Content starts
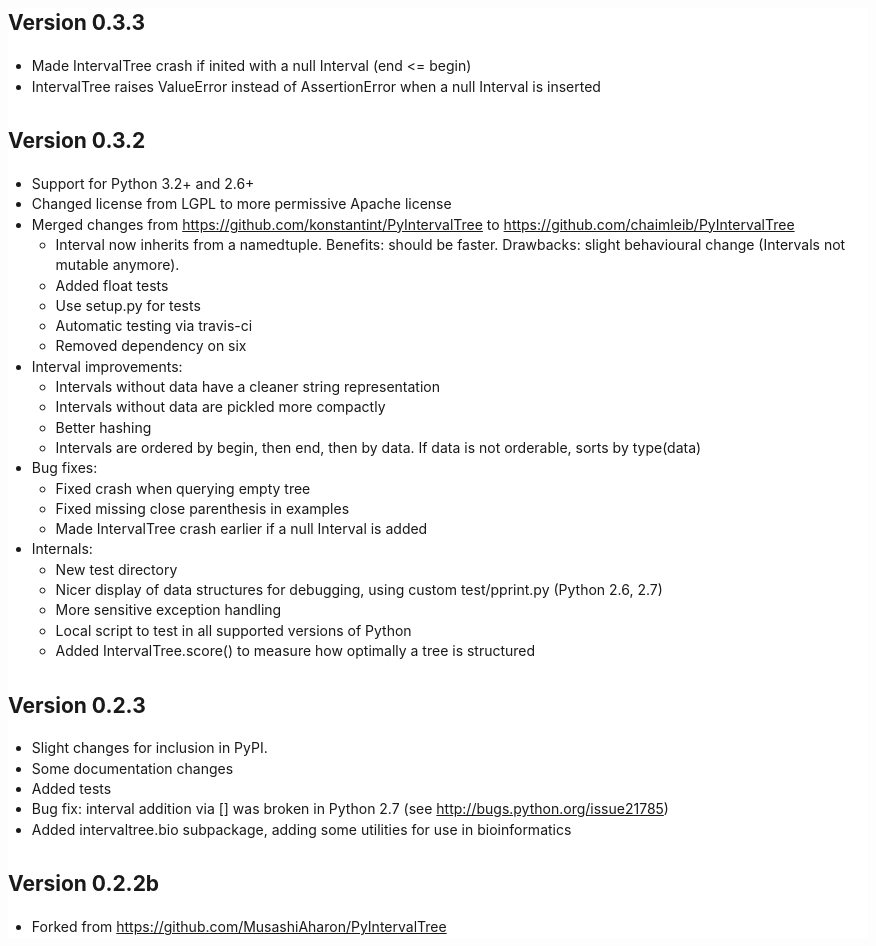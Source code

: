 ## Version 0.3.3
- Made IntervalTree crash if inited with a null Interval (end <= begin)
- IntervalTree raises ValueError instead of AssertionError when a null Interval is inserted

## Version 0.3.2
- Support for Python 3.2+ and 2.6+
- Changed license from LGPL to more permissive Apache license
- Merged changes from https://github.com/konstantint/PyIntervalTree to
    https://github.com/chaimleib/PyIntervalTree
    - Interval now inherits from a namedtuple. Benefits: should be faster.
        Drawbacks: slight behavioural change (Intervals not mutable anymore).
    - Added float tests
    - Use setup.py for tests
    - Automatic testing via travis-ci
    - Removed dependency on six
- Interval improvements:
    - Intervals without data have a cleaner string representation
    - Intervals without data are pickled more compactly
    - Better hashing
    - Intervals are ordered by begin, then end, then by data. If data is not
        orderable, sorts by type(data)
- Bug fixes:
    - Fixed crash when querying empty tree
    - Fixed missing close parenthesis in examples
    - Made IntervalTree crash earlier if a null Interval is added
- Internals:
    - New test directory
    - Nicer display of data structures for debugging, using custom
        test/pprint.py (Python 2.6, 2.7)
    - More sensitive exception handling
    - Local script to test in all supported versions of Python
    - Added IntervalTree.score() to measure how optimally a tree is structured

## Version 0.2.3
- Slight changes for inclusion in PyPI.
- Some documentation changes
- Added tests
- Bug fix: interval addition via [] was broken in Python 2.7 (see http://bugs.python.org/issue21785)
- Added intervaltree.bio subpackage, adding some utilities for use in bioinformatics

## Version 0.2.2b
- Forked from https://github.com/MusashiAharon/PyIntervalTree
Content ends
▶ What you are asked to do
Look for the word "Made" in the listing above, and copy every line where you find it.

▶ Task output
- Made IntervalTree crash if inited with a null Interval (end <= begin)
    - Made IntervalTree crash earlier if a null Interval is added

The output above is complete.